Repentance is twofold. One kind of repentance is that by which one who has given himself over to sin and, until then, has lived a completely un-Christian life should repent: far from God, without God’s law, far from the Church, he was a slave to his passions. But he has come to his senses; his conscience has spoken. Perhaps a good book has brought him to recognize this: in any case, he wants to repent. In this case, repentance is not simply a recognition of sins with the request that the Lord forgive them; this repentance – as implied by the very word in Greek, metanoia, which is translated as “repentance” – involves a “conversion,” i.e., a turning around, a decisive turn in another direction. In other words, a complete change of life. As the great Elder Ambrose of Optina said, for such repentance is needed neither years, nor months, but a moment.

Recall Mary of Egypt: she had been plunged in the abyss of sin; she was literally whirled about in “the abyss of sin.” But she, obeying some inner feeling, went to the Holy Land, where she wanted to venerate the sacred Live-Giving Tree. She saw how people approached it, but some force evidently held her back. This was the moment when the grace of God touched her soul, and she suddenly and immediately understood all the ugliness of her life and all the horror of what she had committed. One single moment, and all was decided. She turned to the Heavenly Queen, that she might become her Helpmate in repentance. And then, after this good decision, she immediately venerated this great Holy Object unhindered and, inspired by God’s mercy, left for the desert to undertake those extraordinary labors and struggles that turned her from a human into an angel. For we know that when the great ascetic, St. Zosimas, saw her there, he was “filled with utter astonishment,” as it says in the canon. He was filled with utter astonishment because he thought he was seeing not a person, but an angel in the flesh: he saw how she crossed over the Jordan as on dry land; he saw how she was lifted up into the air in prayer. Her repentance was already so complete, her spirit was already so enflamed in aspiring towards God, that her very body, which had once so sinned, was so spiritualized and transfigured that it followed the soul in ascent and rose up to God. This is what repentance is for someone who has seen that he has not been living rightly. Then came her penitential labors, for they made her an earthly angel and a heavenly person. But the moment of repentance was a decision accepted immediately, and the rest was its fulfilment.

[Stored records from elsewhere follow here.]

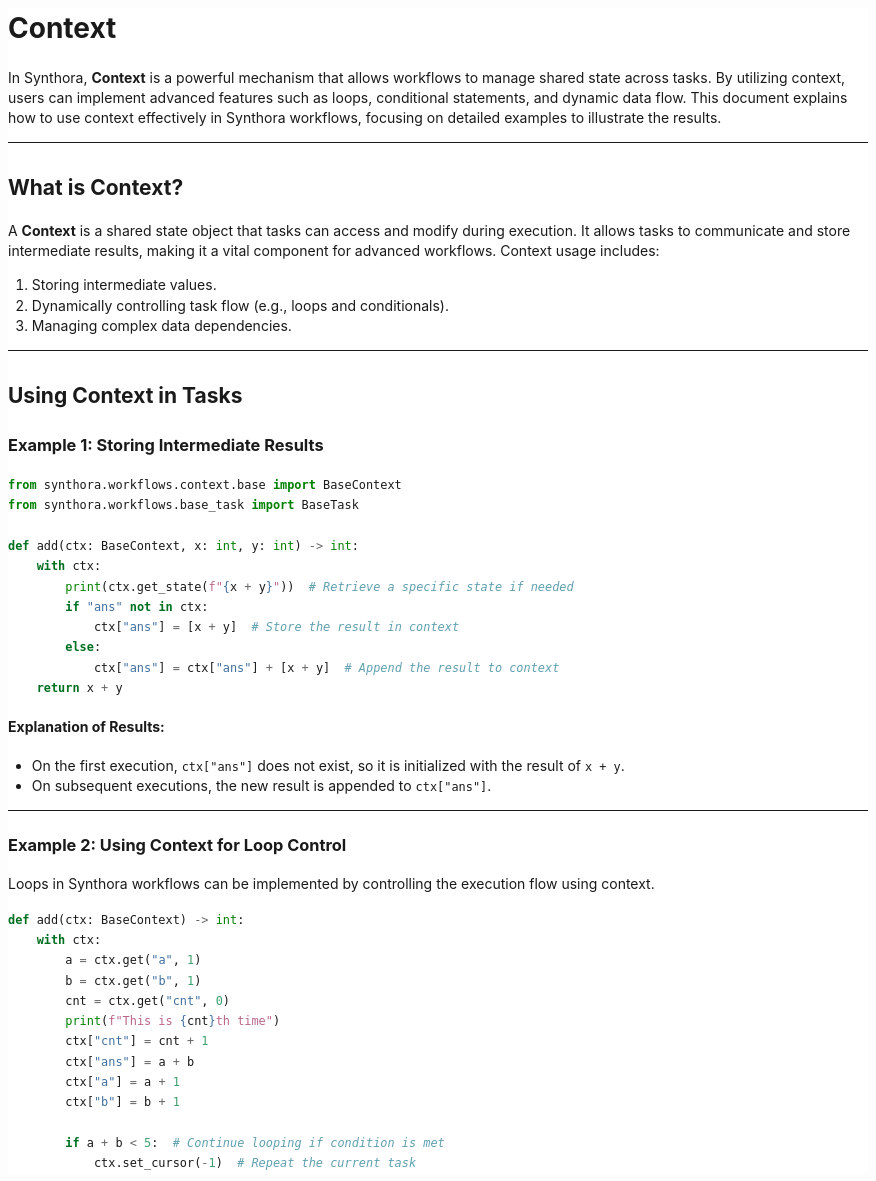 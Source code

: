 

# Context

In Synthora, **Context** is a powerful mechanism that allows workflows to manage shared state across tasks. By utilizing context, users can implement advanced features such as loops, conditional statements, and dynamic data flow. This document explains how to use context effectively in Synthora workflows, focusing on detailed examples to illustrate the results.

---

## What is Context?

A **Context** is a shared state object that tasks can access and modify during execution. It allows tasks to communicate and store intermediate results, making it a vital component for advanced workflows. Context usage includes:

1. Storing intermediate values.
2. Dynamically controlling task flow (e.g., loops and conditionals).
3. Managing complex data dependencies.

---

## Using Context in Tasks

### Example 1: Storing Intermediate Results
```python
from synthora.workflows.context.base import BaseContext
from synthora.workflows.base_task import BaseTask

def add(ctx: BaseContext, x: int, y: int) -> int:
    with ctx:
        print(ctx.get_state(f"{x + y}"))  # Retrieve a specific state if needed
        if "ans" not in ctx:
            ctx["ans"] = [x + y]  # Store the result in context
        else:
            ctx["ans"] = ctx["ans"] + [x + y]  # Append the result to context
    return x + y
```

#### Explanation of Results:
- On the first execution, `ctx["ans"]` does not exist, so it is initialized with the result of `x + y`.
- On subsequent executions, the new result is appended to `ctx["ans"]`.

---

### Example 2: Using Context for Loop Control

Loops in Synthora workflows can be implemented by controlling the execution flow using context.

```python
def add(ctx: BaseContext) -> int:
    with ctx:
        a = ctx.get("a", 1)
        b = ctx.get("b", 1)
        cnt = ctx.get("cnt", 0)
        print(f"This is {cnt}th time")
        ctx["cnt"] = cnt + 1
        ctx["ans"] = a + b
        ctx["a"] = a + 1
        ctx["b"] = b + 1

        if a + b < 5:  # Continue looping if condition is met
            ctx.set_cursor(-1)  # Repeat the current task
```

The Church prays for all: “That we may complete the remaining time of our life in peace and repentance.” This prayer was prayed by great God-pleasers when they were in church. This means that repentance, as contrition and the battle with sin, should be an inseparable part of everyone’s life. Bishop Theophan the Recluse, that great instructor of the spiritual life, said that every Christian’s breath coming out of his chest, so long as he lives, should not simply by an exhalation of air from the lungs, but should be a penitential sigh. Man always feels himself to be a prisoner to sin and calls upon God’s mercy in penitential prayer. This kind of repentance should be one’s constant companion. It is for this that we pray: that all the time left to us, all the “remaining time of our life,” be completed in peace and repentance, so that repentance would be inseparable from us. When man thus bears repentance, he becomes increasingly aware of the greatness of God’s mercy and of his own sinfulness.

One of the great ascetics, St. Sisoes the Great – someone who had raised the dead by his prayers ­– was dying. The monks gathered at his grave, to his deathbed, and it turned out that they were not the only to have come. The Elder’s face lit up, and he said: “Here they have come; they have come.” The others did not see, but his eyes were already opened to the heavenly world; he saw how other righteous ones had come to greet him, the righteous one. “Here have come the prophets; here have come the monastic saints; here have come the Apostles,” he said. His face lit up even more, and he began to speak with someone quietly. Those who had gathered asked him: “Abba, with whom are you speaking?” He said: “The angels have come to take me, but I was asking that they leave me time for repentance.” Everyone knew that he was perfect, and said with astonishment: “Abba, you have no need of repentance.” The humble Elder replied: “I truly do not know whether I have even begun.” But after these humble words, in which the depth of his humility so shone forth, his face shone like the sun, and he said: “Here the Lord is coming and saying: ‘Bring Me the vessel chosen from the desert.’” With these words, his soul left his body like a flash of lightening and everyone, filled with awe, quickly dispersed. This is how this humble ascetic looked upon the need for repentance.

May we always have this sincere prayer to God, beloved, that the Lord might help us during this “remaining time of our life” – however long or short His Providence grants us to live – to live our life in “peace and repentance.” Amen.